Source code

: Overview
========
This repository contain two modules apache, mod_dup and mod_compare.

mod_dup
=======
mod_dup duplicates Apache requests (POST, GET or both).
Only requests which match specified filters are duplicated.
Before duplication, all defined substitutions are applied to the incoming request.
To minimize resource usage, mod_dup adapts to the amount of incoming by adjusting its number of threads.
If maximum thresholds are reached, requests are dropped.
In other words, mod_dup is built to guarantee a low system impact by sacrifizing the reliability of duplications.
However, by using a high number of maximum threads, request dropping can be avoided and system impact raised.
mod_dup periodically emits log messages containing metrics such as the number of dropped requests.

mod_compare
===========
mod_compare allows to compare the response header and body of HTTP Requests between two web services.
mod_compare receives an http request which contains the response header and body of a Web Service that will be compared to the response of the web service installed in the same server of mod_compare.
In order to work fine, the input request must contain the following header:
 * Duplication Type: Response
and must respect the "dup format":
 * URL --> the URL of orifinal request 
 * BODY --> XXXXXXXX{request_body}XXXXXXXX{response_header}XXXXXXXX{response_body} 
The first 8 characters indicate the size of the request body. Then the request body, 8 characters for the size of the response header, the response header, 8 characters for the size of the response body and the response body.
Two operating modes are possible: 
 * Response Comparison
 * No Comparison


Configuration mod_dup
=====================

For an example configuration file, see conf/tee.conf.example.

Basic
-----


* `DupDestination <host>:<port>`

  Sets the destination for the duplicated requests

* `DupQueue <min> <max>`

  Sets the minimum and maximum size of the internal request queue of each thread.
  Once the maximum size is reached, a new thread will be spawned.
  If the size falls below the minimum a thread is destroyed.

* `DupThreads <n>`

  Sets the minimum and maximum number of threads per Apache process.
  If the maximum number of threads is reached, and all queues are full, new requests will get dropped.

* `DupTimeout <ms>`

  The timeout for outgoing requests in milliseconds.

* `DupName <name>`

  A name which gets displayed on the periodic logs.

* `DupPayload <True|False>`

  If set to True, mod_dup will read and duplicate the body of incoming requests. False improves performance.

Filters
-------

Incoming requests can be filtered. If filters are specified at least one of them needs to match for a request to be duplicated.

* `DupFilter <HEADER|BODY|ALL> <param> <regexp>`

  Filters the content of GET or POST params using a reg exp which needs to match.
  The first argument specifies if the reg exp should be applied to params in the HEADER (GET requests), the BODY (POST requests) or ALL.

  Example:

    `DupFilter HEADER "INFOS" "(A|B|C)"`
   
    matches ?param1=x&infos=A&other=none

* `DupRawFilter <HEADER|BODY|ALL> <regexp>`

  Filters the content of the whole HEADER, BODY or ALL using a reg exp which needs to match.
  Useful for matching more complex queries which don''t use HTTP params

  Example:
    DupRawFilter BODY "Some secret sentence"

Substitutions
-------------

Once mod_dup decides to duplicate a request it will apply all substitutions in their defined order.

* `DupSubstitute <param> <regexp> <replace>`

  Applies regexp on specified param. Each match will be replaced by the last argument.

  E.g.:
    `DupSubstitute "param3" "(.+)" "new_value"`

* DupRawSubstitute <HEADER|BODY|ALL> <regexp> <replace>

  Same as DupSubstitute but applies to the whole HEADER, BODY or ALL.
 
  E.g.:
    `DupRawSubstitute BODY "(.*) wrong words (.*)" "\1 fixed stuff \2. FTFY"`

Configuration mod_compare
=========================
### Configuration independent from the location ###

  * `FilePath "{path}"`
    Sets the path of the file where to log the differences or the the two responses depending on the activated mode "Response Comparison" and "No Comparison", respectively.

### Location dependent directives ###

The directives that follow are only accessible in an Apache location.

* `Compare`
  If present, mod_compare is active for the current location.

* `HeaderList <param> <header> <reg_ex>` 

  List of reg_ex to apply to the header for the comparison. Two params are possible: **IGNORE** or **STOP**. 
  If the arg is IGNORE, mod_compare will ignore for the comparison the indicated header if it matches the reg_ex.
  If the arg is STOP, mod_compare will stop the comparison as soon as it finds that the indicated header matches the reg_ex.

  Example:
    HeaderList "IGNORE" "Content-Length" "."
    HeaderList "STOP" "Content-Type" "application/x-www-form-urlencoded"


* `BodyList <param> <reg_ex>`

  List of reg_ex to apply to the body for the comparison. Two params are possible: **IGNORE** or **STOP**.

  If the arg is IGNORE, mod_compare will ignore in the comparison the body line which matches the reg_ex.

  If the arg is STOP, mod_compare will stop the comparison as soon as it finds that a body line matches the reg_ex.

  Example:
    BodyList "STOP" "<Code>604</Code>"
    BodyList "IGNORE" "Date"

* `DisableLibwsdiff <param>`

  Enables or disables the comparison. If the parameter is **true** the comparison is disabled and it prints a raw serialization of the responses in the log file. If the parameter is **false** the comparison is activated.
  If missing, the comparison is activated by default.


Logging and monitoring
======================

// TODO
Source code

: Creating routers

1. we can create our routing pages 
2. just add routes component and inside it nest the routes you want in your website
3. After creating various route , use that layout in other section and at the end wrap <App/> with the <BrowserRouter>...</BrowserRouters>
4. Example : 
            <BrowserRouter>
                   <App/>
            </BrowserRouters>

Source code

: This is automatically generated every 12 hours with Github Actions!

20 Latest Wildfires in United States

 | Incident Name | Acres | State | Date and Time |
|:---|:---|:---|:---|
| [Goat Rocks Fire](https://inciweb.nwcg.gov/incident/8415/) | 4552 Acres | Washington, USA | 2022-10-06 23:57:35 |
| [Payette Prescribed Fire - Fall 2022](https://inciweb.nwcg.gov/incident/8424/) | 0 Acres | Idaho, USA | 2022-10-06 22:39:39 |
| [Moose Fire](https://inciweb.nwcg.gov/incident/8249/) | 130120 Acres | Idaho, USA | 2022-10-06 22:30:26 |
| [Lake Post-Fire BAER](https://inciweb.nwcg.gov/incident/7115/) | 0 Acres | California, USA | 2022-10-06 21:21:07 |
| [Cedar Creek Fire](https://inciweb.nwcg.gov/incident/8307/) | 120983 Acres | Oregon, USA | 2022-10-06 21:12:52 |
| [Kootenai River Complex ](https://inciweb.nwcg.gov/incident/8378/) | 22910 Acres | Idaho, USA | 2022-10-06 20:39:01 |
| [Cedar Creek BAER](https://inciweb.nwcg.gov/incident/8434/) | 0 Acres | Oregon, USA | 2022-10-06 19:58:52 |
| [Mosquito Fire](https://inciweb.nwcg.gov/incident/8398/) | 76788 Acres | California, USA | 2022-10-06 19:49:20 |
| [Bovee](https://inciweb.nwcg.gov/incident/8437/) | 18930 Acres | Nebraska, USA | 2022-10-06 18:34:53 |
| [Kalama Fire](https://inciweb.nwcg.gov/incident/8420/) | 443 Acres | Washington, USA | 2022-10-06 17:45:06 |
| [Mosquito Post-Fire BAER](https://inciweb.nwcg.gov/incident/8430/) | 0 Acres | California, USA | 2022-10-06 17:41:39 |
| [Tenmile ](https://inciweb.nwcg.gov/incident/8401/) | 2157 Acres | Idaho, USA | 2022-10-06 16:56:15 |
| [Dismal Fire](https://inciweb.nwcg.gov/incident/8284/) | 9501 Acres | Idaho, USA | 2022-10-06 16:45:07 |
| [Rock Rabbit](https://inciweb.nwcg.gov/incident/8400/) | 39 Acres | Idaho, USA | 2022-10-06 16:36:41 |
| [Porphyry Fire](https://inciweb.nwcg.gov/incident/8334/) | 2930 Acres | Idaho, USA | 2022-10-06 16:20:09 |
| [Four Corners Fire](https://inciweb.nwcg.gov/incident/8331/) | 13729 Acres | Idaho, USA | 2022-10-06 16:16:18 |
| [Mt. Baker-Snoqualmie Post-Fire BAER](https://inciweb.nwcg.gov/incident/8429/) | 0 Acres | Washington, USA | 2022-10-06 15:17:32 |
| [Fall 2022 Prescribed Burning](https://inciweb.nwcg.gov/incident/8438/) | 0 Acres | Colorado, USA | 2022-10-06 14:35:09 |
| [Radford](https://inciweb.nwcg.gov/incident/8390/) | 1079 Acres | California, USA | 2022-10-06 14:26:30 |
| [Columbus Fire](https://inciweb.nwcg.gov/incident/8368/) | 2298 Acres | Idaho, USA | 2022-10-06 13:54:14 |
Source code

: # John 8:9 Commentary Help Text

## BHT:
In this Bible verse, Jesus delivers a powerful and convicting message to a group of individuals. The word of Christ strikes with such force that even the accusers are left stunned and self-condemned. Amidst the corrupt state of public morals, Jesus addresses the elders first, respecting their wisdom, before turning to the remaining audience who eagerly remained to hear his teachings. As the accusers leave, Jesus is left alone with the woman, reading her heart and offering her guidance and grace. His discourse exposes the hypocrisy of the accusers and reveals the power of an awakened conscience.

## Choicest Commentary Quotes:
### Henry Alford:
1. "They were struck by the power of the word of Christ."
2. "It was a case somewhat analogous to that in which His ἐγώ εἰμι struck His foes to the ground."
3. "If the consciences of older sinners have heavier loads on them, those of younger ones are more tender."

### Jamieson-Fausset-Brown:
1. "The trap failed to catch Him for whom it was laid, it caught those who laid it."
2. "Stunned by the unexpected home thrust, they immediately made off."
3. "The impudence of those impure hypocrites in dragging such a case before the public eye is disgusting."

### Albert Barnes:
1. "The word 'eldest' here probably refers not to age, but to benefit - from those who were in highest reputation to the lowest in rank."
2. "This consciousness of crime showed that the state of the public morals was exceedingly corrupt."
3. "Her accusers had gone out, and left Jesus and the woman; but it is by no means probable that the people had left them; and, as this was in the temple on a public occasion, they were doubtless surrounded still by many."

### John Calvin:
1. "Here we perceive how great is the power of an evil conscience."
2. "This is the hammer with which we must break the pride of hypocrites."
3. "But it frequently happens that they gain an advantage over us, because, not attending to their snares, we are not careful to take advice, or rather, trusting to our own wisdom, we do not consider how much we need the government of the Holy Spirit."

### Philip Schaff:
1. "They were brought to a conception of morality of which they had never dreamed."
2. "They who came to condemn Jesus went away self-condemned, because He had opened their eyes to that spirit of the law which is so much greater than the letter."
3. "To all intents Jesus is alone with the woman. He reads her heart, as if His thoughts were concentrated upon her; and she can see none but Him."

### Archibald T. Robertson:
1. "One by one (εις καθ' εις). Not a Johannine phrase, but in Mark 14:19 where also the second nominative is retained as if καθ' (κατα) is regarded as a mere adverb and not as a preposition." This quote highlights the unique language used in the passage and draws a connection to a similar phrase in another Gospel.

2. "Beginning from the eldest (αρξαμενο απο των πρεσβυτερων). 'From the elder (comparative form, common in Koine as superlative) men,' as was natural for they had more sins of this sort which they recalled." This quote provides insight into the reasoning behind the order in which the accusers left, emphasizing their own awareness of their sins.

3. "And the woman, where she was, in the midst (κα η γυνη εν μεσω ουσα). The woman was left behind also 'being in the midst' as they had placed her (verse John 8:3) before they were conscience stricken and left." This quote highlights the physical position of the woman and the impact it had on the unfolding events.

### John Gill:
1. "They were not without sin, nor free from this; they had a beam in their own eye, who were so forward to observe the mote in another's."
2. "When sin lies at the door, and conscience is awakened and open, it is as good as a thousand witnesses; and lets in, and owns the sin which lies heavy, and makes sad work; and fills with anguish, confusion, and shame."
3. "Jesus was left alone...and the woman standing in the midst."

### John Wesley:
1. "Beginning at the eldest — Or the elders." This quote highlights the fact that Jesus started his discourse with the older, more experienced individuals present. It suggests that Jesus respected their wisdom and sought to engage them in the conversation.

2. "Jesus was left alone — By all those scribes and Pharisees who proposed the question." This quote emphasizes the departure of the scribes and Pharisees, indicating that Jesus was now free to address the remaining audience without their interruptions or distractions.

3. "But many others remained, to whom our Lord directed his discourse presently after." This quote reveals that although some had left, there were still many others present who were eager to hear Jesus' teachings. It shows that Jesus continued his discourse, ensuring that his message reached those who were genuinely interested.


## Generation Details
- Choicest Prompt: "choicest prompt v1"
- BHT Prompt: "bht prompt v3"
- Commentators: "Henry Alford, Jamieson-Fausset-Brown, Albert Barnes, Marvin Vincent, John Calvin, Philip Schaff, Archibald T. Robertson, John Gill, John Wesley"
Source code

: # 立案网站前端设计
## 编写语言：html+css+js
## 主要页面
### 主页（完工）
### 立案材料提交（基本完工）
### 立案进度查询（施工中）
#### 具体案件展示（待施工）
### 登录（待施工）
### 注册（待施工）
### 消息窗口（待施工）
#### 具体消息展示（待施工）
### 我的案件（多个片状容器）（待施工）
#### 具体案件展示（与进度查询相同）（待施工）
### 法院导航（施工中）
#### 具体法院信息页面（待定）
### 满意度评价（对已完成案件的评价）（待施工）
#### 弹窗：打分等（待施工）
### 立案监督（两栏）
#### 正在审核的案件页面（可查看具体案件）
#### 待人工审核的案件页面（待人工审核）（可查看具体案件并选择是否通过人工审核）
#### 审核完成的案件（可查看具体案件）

**Work instruction**
Only the lines above from the one with "1. we can create our routing pages" up to and including the one with "2022-10-06 19:58:52 |" should be repeated, exactly as written.

**Task response**
1. we can create our routing pages 
2. just add routes component and inside it nest the routes you want in your website
3. After creating various route , use that layout in other section and at the end wrap <App/> with the <BrowserRouter>...</BrowserRouters>
4. Example : 
            <BrowserRouter>
                   <App/>
            </BrowserRouters>

Source code

: This is automatically generated every 12 hours with Github Actions!

20 Latest Wildfires in United States

 | Incident Name | Acres | State | Date and Time |
|:---|:---|:---|:---|
| [Goat Rocks Fire](https://inciweb.nwcg.gov/incident/8415/) | 4552 Acres | Washington, USA | 2022-10-06 23:57:35 |
| [Payette Prescribed Fire - Fall 2022](https://inciweb.nwcg.gov/incident/8424/) | 0 Acres | Idaho, USA | 2022-10-06 22:39:39 |
| [Moose Fire](https://inciweb.nwcg.gov/incident/8249/) | 130120 Acres | Idaho, USA | 2022-10-06 22:30:26 |
| [Lake Post-Fire BAER](https://inciweb.nwcg.gov/incident/7115/) | 0 Acres | California, USA | 2022-10-06 21:21:07 |
| [Cedar Creek Fire](https://inciweb.nwcg.gov/incident/8307/) | 120983 Acres | Oregon, USA | 2022-10-06 21:12:52 |
| [Kootenai River Complex ](https://inciweb.nwcg.gov/incident/8378/) | 22910 Acres | Idaho, USA | 2022-10-06 20:39:01 |
| [Cedar Creek BAER](https://inciweb.nwcg.gov/incident/8434/) | 0 Acres | Oregon, USA | 2022-10-06 19:58:52 |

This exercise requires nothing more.